2. Hard Core Logo: This is actually a First Weekend Club "Canada Screens" rental event, not something the Vancity Theatre is putting on - but still, it's a hilarious and perceptive tale of aging Vancouver punks reuniting for one last tour; it's so richly observed and accurate that you don't have to be a punk to get it. Directed by Bruce McDonald and based on a book by Michael Turner. I've watched the film maybe five or six times and am very much looking forward to it playing on the big screen. Plays at 2PM on April 1st.
3. Network: Paddy Chayefsky and Sidney Lumet are the artists behind this cynical assault on corporate media. It's from 1976, so it is a tad dated (particularly in its targets; the Black Panthers and Angela Davis are set up for a few sucker punches, for one). It's still timely and interesting, and there's not much chance you'll get to see it onscreen any other time in your life... And what can I say, I love William Holden, and Chayefsky's dark, smart, at times enraged screenplay is a delight (he also penned Altered States, which I retain a guilty fondness for, and the George C. Scott vehicle, The Hospital. It is impossible to imagine a screenwriter this savage and intelligent currently being employed by Hollywood). It runs on April 3rd: mark your calendar.
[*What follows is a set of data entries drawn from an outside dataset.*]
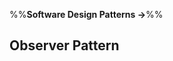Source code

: <link rel="stylesheet" href="{{baseUrl}}/css/textbook.css">

<div class="website-content">

%%**Software Design Patterns →**%%

## Observer Pattern

<div id="main">

<include src="what/embed.md" />

</div>

</div>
4. Radiant City: I caught Gary Burns' critique of suburban life at the last film festival and was delighted. It offers us a pretty grim prognosis for the burbs, mostly from the point of view of two kids marooned there, but also from a variety of commentators -- all of whose names I've forgotten, tho' one co-wrote The Rebel Sell. It's dry and funny and cutting and all too familiar (I grew up in Maple Ridge): I liked it a lot more than the other Burns' film I've seen, Waydowntown - tho' I enjoyed much of that, too. One tip - don't read up on the film beforehand; especially don't look on IMDB, lest certain surprises be spoiled. The film runs from April 6th to 12th. I wish I hadn't already seen it, so I could go again - but it doesn't require more than one viewing, alas.
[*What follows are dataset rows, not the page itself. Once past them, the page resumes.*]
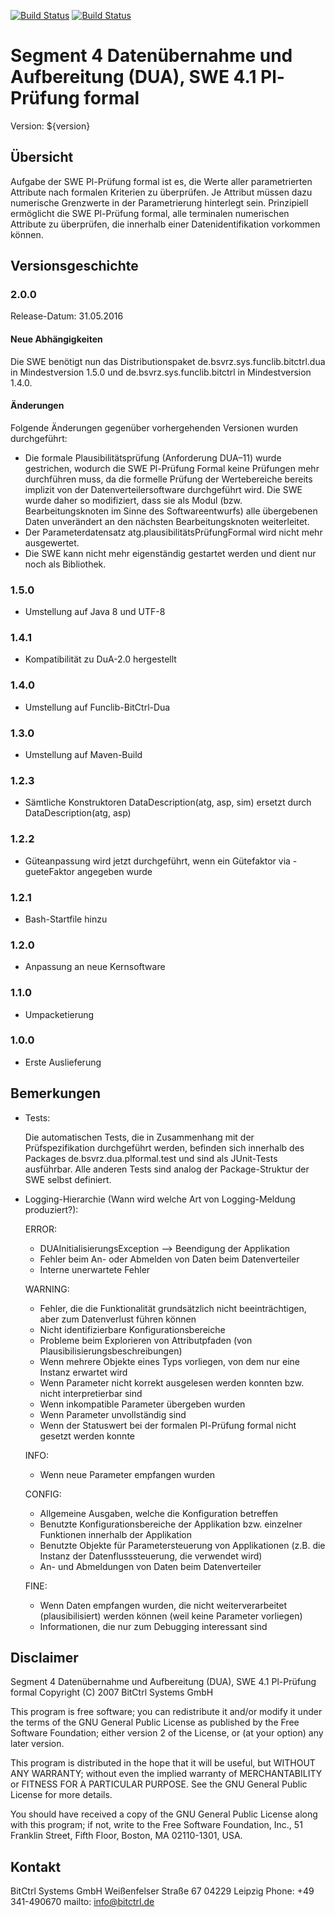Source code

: [![Build Status](https://travis-ci.org/bitctrl/de.bsvrz.dua.plformal.svg?branch=develop)](https://travis-ci.org/bitctrl/de.bsvrz.dua.plformal)
[![Build Status](https://api.bintray.com/packages/bitctrl/maven/de.bsvrz.dua.plformal/images/download.svg)](https://bintray.com/bitctrl/maven/de.bsvrz.dua.plformal)


#  Segment 4 Datenübernahme und Aufbereitung (DUA), SWE 4.1 Pl-Prüfung formal  

Version: ${version}

## Übersicht

Aufgabe der SWE Pl-Prüfung formal ist es, die Werte aller parametrierten
Attribute nach formalen Kriterien zu überprüfen. Je Attribut müssen dazu
numerische Grenzwerte in der Parametrierung hinterlegt sein. Prinzipiell
ermöglicht die SWE Pl-Prüfung formal, alle terminalen numerischen Attribute
zu überprüfen, die innerhalb einer Datenidentifikation vorkommen können.


## Versionsgeschichte

### 2.0.0

Release-Datum: 31.05.2016

#### Neue Abhängigkeiten
Die SWE benötigt nun das Distributionspaket de.bsvrz.sys.funclib.bitctrl.dua in Mindestversion 1.5.0 und de.bsvrz.sys.funclib.bitctrl in Mindestversion 1.4.0.

#### Änderungen
Folgende Änderungen gegenüber vorhergehenden Versionen wurden durchgeführt:

- Die formale Plausibilitätsprüfung (Anforderung DUA–11) wurde gestrichen, 
  wodurch die SWE Pl-Prüfung Formal keine Prüfungen mehr durchführen muss, da die formelle Prüfung 
  der Wertebereiche bereits implizit von der Datenverteilersoftware durchgeführt wird. 
  Die SWE wurde daher so modifiziert, dass sie als Modul (bzw. Bearbeitungsknoten im Sinne des Softwareentwurfs)
  alle übergebenen Daten unverändert an den nächsten Bearbeitungsknoten weiterleitet.
- Der Parameterdatensatz atg.plausibilitätsPrüfungFormal wird nicht mehr ausgewertet.
- Die SWE kann nicht mehr eigenständig gestartet werden und dient nur noch als Bibliothek.
  
### 1.5.0
- Umstellung auf Java 8 und UTF-8

### 1.4.1
- Kompatibilität zu DuA-2.0 hergestellt

### 1.4.0
- Umstellung auf Funclib-BitCtrl-Dua

### 1.3.0
- Umstellung auf Maven-Build

### 1.2.3
  - Sämtliche Konstruktoren DataDescription(atg, asp, sim)
    ersetzt durch DataDescription(atg, asp)

### 1.2.2
  - Güteanpassung wird jetzt durchgeführt, wenn ein Gütefaktor via -gueteFaktor angegeben wurde

### 1.2.1
- Bash-Startfile hinzu
  
### 1.2.0
  - Anpassung an neue Kernsoftware

### 1.1.0
  - Umpacketierung

### 1.0.0
  - Erste Auslieferung

## Bemerkungen

- Tests:

	Die automatischen Tests, die in Zusammenhang mit der Prüfspezifikation durchgeführt
	werden, befinden sich innerhalb des Packages de.bsvrz.dua.plformal.test und
	sind als JUnit-Tests ausführbar. Alle anderen Tests sind analog der Package-Struktur
	der SWE selbst definiert. 
	

- Logging-Hierarchie (Wann wird welche Art von Logging-Meldung produziert?):

	ERROR:
	- DUAInitialisierungsException --> Beendigung der Applikation
	- Fehler beim An- oder Abmelden von Daten beim Datenverteiler
	- Interne unerwartete Fehler
	
	WARNING:
	- Fehler, die die Funktionalität grundsätzlich nicht
	  beeinträchtigen, aber zum Datenverlust führen können
	- Nicht identifizierbare Konfigurationsbereiche
	- Probleme beim Explorieren von Attributpfaden 
	  (von Plausibilisierungsbeschreibungen)
	- Wenn mehrere Objekte eines Typs vorliegen, von dem
	  nur eine Instanz erwartet wird
	- Wenn Parameter nicht korrekt ausgelesen werden konnten
	  bzw. nicht interpretierbar sind
	- Wenn inkompatible Parameter übergeben wurden
	- Wenn Parameter unvollständig sind
	- Wenn der Statuswert bei der formalen Pl-Prüfung formal
	  nicht gesetzt werden konnte
	
	INFO:
	- Wenn neue Parameter empfangen wurden
	
	CONFIG:
	- Allgemeine Ausgaben, welche die Konfiguration betreffen
	- Benutzte Konfigurationsbereiche der Applikation bzw.
	  einzelner Funktionen innerhalb der Applikation
	- Benutzte Objekte für Parametersteuerung von Applikationen
	  (z.B. die Instanz der Datenflusssteuerung, die verwendet wird)
	- An- und Abmeldungen von Daten beim Datenverteiler
	
	FINE:
	- Wenn Daten empfangen wurden, die nicht weiterverarbeitet 
	  (plausibilisiert) werden können (weil keine Parameter vorliegen)
	- Informationen, die nur zum Debugging interessant sind 


## Disclaimer

Segment 4 Datenübernahme und Aufbereitung (DUA), SWE 4.1 Pl-Prüfung formal
Copyright (C) 2007 BitCtrl Systems GmbH 

This program is free software; you can redistribute it and/or modify it under
the terms of the GNU General Public License as published by the Free Software
Foundation; either version 2 of the License, or (at your option) any later
version.

This program is distributed in the hope that it will be useful, but WITHOUT
ANY WARRANTY; without even the implied warranty of MERCHANTABILITY or FITNESS
FOR A PARTICULAR PURPOSE. See the GNU General Public License for more
details.

You should have received a copy of the GNU General Public License along with
this program; if not, write to the Free Software Foundation, Inc., 51
Franklin Street, Fifth Floor, Boston, MA 02110-1301, USA.


## Kontakt

BitCtrl Systems GmbH
Weißenfelser Straße 67
04229 Leipzig
Phone: +49 341-490670
mailto: info@bitctrl.de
There are many other films playing - the schedule for the next month is viewable at their site. (Terkel in Trouble, showing for the next few days, was fun but not quite fun enough to recommend; and I'd probably see Linda Linda Linda if I weren't kinda sick of Japanese cuteness. Too bad I don't much care about wine - I want to support this theatre anyway I can!).